Can a child make a parent send out z-wave commands (in a composite device)?

I have a working device handler for a multi-button scene controller. Basically, it has 5 boolean states for whether the buttons/lights on the device are off/on. I'm trying to convert this into a composite device, with 5 child devices that are very similar to virtual switches. That will vastly simplify building Rule Machine or other integrations, because I can just attach automations to the individual child switches.

Here's how far I've gotten:

  • I've created a driver for the child devices that behaves just like a virtual switch
  • I have a configure command on the parent device that will create the 5 child devices
  • I can successfully send state from parent to child. For example, if I press a button on the physical device, a z-wave message comes to the parent, it gets parsed, and the parent calls on() or off() on the correct child. I can then see the virtual switches get updated to match what the lights on the physical device look like.

Here's my problem: I'm trying to do a two-way binding. If another automation turns one of the virtual switches on or off, I want that child device to tell the parent to send a z-wave message out to the physical device, so that it can update its indicators.

I have code in the parent that can do this, but it isn't working if triggered by the child. So, on the parent, I have a method like:

def IndicatorSet(index, onOrOff)

It does a little logic and then ends up calling:

delayBetween([
zwave.indicatorV1.indicatorSet(value: onOrOff).format(),
zwave.indicatorV1.indicatorGet().format(),
],300)

This works just fine if you call it from the device page of the parent.

However, in the child device, I have code like this (to try to send events back to the parent, so they can be sent to the physical device):

def on() {
log.debug "${device.displayName} on"
sendEvent(name: "switch", value: "on", isStateChange: true)

def parent = getParent()
if (parent) {
def childsIndex = device.deviceNetworkId[device.deviceNetworkId.size() - 1] as Integer
parent.IndicatorSet(childsIndex, 1)
}
}

If I watch my logs, I can see that parent.IndicatorSet gets called, gets executed, and gets to the point of the delayBetween command. But then nothing happens. No z-wave messages get sent to the physical device.

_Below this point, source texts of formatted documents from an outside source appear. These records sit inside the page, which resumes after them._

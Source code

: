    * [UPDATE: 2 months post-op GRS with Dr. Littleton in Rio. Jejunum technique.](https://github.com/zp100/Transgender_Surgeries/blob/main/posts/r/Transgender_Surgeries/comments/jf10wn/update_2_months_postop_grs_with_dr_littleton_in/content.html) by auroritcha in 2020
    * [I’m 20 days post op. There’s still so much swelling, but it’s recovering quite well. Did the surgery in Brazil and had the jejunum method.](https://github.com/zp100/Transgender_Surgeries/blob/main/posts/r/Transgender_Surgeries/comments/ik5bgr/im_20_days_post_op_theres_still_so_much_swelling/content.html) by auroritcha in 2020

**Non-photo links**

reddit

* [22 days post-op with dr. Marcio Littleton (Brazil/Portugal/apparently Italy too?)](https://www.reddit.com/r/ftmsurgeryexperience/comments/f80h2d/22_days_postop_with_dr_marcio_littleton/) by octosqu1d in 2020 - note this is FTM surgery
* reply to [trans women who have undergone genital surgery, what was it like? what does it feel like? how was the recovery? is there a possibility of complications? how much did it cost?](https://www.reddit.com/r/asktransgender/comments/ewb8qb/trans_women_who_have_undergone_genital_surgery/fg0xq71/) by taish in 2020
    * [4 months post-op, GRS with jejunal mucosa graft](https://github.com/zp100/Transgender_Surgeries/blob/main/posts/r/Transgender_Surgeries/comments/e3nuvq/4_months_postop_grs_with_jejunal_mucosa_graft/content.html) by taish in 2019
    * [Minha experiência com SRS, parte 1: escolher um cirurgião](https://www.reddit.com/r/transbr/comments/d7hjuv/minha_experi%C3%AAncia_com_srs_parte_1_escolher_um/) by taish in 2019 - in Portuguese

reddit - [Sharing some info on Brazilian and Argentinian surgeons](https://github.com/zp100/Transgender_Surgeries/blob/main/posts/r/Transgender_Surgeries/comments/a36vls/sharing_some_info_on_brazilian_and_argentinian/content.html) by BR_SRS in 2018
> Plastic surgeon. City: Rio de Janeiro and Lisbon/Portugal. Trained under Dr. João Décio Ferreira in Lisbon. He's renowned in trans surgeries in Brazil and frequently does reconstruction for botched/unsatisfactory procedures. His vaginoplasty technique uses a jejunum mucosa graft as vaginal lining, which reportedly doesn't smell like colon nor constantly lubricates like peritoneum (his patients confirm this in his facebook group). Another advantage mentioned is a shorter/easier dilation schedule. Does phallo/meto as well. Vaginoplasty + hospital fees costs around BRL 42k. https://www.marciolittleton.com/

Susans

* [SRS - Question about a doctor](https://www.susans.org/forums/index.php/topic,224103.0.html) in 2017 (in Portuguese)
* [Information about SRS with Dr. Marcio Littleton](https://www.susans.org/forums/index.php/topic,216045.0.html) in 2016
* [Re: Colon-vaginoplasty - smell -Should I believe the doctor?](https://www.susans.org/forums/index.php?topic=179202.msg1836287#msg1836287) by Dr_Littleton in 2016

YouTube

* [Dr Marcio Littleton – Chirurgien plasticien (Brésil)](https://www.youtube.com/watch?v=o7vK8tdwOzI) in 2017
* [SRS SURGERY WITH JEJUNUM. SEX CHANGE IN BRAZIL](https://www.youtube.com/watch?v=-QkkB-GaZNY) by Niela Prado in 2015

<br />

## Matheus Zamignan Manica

Is it possible for a child to make a parent send out z-wave commands? When a child calls a method on a parent, is that executed in the "device context" of the parent or the child? Thanks for any help!

Well, I have an answer for my final question about "device context" when a child calls a method on a parent.

I put this code in the on method of the child driver:

log.debug "CHILD.ON DEVICE LABEL: ${device.label}"

And I put this code in the IndicatorSet method of the parent driver:

log.debug "INDICATORSET DEVICE LABEL: ${device.label}"

When I trigger an on() on the child, I see this in the logs:

INDICATORSET DEVICE LABEL: Keypad
CHILD.ON DEVICE LABEL: Keypad (Switch 5)
Keypad (Switch 5) on

So it looks like the method on the parent executes with "device" being the parent. Still don't know how to make that device send out z-wave commands though.

1 Like

I may have it! It seems the child must call a method on the parent that is ALSO defined as a command in the metadata. At least, a quick test seems to indicate that. Now to do full development on it...

1 Like

All zwave commands are sent and received by the parent, the parent being the actual device that joined.
You create child device in the normal way.
The child does not send or receive any zwave commands.
In the child you define a method, let's just say on for ease.
The on method calls a method in the parent, parent.childOn(), in the parent you create the method childOn(), this method doesn't need to be in the meta data.
In this method you return your zwave commands.
The response if any will be returned in the parent parse method.
Within this parse you then need to send the result back to the child.
Get a reference to the child, then call some method, just like you would from any app.
You could also send the result back to the child's parse method if you want.

2 Likes

FYI, this code is unnecessary. Every child device intrinsically has a parent device called “parent” that you can just use.